British Museum 255 Year Anniversary Honoured With Google Doodle

The British Museum is celebrating 255 years today (opening 15 January 1759) with a good news report recording record numbers of visitors to the gallery. 2013 saw 6.7m visits surpassing previous records of 5.9m in 2008. When the museum opened in 1759, they expected around 75 people a day to pass through the doors. Exhibits were eclectic items ranging from natural history curiosities to historical models and paintings from the Renaissance.

The busiest day of the year was Friday 16 August with 33,848 visits and July was the busiest month on record with 747,936 visits. The British Museum’s website, britishmuseum.org, saw an increase in traffic of 47% on last year reaching 19.5 million visits. During the year the Museum staged hugely popular and critically acclaimed exhibitions including Ice Age Art: arrival of the modern mind; Life and death in Pompeii and Herculaneum and Shunga: sex and pleasure in Japanese art.
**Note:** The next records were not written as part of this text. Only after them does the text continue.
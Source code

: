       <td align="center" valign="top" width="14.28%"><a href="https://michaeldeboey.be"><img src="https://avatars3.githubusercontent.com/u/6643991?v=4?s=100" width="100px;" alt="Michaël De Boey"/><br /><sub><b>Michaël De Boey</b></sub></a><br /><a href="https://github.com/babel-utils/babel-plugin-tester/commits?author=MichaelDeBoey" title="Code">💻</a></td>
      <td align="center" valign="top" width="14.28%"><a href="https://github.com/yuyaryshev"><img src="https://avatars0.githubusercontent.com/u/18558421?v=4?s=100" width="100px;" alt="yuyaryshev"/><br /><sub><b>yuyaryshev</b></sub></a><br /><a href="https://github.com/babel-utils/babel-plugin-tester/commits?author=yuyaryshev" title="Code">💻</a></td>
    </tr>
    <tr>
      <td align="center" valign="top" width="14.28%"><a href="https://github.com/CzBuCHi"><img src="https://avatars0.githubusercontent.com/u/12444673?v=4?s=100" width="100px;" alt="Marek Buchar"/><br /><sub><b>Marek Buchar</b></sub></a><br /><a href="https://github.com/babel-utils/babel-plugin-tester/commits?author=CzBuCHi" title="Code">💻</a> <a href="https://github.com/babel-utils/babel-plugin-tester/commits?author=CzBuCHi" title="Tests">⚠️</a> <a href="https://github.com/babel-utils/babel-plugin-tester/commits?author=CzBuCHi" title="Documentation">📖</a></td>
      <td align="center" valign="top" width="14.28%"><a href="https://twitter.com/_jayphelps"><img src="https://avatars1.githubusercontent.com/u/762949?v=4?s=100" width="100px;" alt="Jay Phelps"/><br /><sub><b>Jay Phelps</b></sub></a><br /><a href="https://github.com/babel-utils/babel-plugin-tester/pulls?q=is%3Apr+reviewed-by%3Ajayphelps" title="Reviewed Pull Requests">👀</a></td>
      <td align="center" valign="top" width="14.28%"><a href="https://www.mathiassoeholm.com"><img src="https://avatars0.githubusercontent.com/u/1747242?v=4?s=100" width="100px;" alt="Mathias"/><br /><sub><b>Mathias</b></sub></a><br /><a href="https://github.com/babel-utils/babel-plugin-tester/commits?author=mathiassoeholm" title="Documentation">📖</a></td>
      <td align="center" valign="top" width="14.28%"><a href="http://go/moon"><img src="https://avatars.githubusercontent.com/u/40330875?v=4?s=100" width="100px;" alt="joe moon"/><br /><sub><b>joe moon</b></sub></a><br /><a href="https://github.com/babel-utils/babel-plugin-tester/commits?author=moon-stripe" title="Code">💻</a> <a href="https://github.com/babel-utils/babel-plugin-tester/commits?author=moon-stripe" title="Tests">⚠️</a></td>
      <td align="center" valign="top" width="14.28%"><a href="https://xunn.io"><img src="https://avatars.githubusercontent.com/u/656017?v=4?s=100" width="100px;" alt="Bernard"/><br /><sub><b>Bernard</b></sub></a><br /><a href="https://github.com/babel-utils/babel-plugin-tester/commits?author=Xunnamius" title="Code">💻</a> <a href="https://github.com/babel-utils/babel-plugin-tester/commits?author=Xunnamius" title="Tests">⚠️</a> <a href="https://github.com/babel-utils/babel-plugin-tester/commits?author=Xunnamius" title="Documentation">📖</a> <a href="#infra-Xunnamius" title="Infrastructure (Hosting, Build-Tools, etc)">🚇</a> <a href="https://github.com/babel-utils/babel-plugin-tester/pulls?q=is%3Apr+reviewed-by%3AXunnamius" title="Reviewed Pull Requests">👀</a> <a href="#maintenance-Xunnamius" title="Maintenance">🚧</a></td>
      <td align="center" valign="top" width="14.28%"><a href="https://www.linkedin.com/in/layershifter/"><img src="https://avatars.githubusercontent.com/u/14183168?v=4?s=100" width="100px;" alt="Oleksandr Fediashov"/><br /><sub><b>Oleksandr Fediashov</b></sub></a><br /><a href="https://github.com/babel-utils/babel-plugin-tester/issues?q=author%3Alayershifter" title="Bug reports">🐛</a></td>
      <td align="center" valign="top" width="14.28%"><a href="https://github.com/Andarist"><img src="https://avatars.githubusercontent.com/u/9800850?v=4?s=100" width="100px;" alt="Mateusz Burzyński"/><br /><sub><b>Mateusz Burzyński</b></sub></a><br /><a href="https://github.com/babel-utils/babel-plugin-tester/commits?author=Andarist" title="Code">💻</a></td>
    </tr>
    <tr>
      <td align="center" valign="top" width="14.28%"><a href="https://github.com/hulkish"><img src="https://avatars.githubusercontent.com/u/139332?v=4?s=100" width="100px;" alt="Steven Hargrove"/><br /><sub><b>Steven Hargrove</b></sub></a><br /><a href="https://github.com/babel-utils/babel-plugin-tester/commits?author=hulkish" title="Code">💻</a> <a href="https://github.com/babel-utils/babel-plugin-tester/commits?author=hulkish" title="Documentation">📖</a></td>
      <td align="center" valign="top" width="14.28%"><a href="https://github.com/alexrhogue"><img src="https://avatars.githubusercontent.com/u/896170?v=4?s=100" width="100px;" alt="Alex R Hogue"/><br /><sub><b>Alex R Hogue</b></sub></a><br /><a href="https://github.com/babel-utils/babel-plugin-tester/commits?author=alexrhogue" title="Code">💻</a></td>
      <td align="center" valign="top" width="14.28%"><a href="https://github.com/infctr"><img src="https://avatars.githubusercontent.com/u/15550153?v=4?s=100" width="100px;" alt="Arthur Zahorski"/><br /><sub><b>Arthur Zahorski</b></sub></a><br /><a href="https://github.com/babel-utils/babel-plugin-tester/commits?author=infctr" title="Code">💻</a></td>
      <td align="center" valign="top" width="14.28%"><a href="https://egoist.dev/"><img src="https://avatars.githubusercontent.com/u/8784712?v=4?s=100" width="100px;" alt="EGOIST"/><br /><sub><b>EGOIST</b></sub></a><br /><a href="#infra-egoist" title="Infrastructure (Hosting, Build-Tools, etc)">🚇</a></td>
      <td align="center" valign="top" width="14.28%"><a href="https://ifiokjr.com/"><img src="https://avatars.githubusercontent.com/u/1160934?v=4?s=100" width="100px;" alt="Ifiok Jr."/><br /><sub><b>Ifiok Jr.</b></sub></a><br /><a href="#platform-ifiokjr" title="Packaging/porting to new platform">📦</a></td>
Life and death in Pompeii and Herculaneum, sponsored by Goldman Sachs, was seen by over 471,000 visitors and achieved its original visitor target of 250,000 in three months of a six month run. When it opened on 28 March 2013 the exhibition had reached over 45,600 pre-booked visits through advance ticket sales and school group bookings ahead of opening, making it the most successful pre-opening exhibition of an since The First Emperor: China’s Terracotta Army in 2007. The Pompeii exhibition is the third most popular in the Museum’s history after Tutankhamun in 1972 (1.6million) and the First Emperor (850k). Life and death in Pompeii and Herculaneum was the last exhibition to be shown in the Reading Room ahead of the opening of the Sainsbury Exhibitions Gallery with The BP exhibition: Vikings: life and legend on 6 March 2014. Shunga closed on Sunday 5 January 2014 with over 87,893 visitors in three months. Ice Age Art closed in early June 2013 with over 90,000 visitors, a 133% increase on the original target of 40,000

Pompeii Live at the British Museum was the first live cinema event ever produced by the Museum, offering an exclusive private view of the exhibition, Life and death in Pompeii and Herculaneum on 18 June 2013. This unique live broadcast was shown in 281 venues across the UK from Thurso to Penzance and seen by 53,885 cinema-goers including over 13,600 school children to the unique dedicated schools event on 19 June. Pompeii at the British Museum has since been shown as a recording internationally to over 1,000 cinemas across 51 countries worldwide reaching an international audience of over 36,000. A second cinema transmission, Vikings Live from the British Museum, will be shown in over 340 cinemas across the UK on 24 April 2014 followed by a pre-recorded cinema event for schools, Vikings Adventures from the British Museum in June.

Neil MacGregor, director of the British Museum, said “I am delighted that so many people have visited the world collection at the British Museum in the last year. Displays onsite, loans and touring exhibitions nationally and internationally, big screen viewings and online access mean this is truly a dynamic collection that belongs to and is used by a global citizenship”.

Meanwhile Google is celebrating this momentous anniversary with a new Google doodle.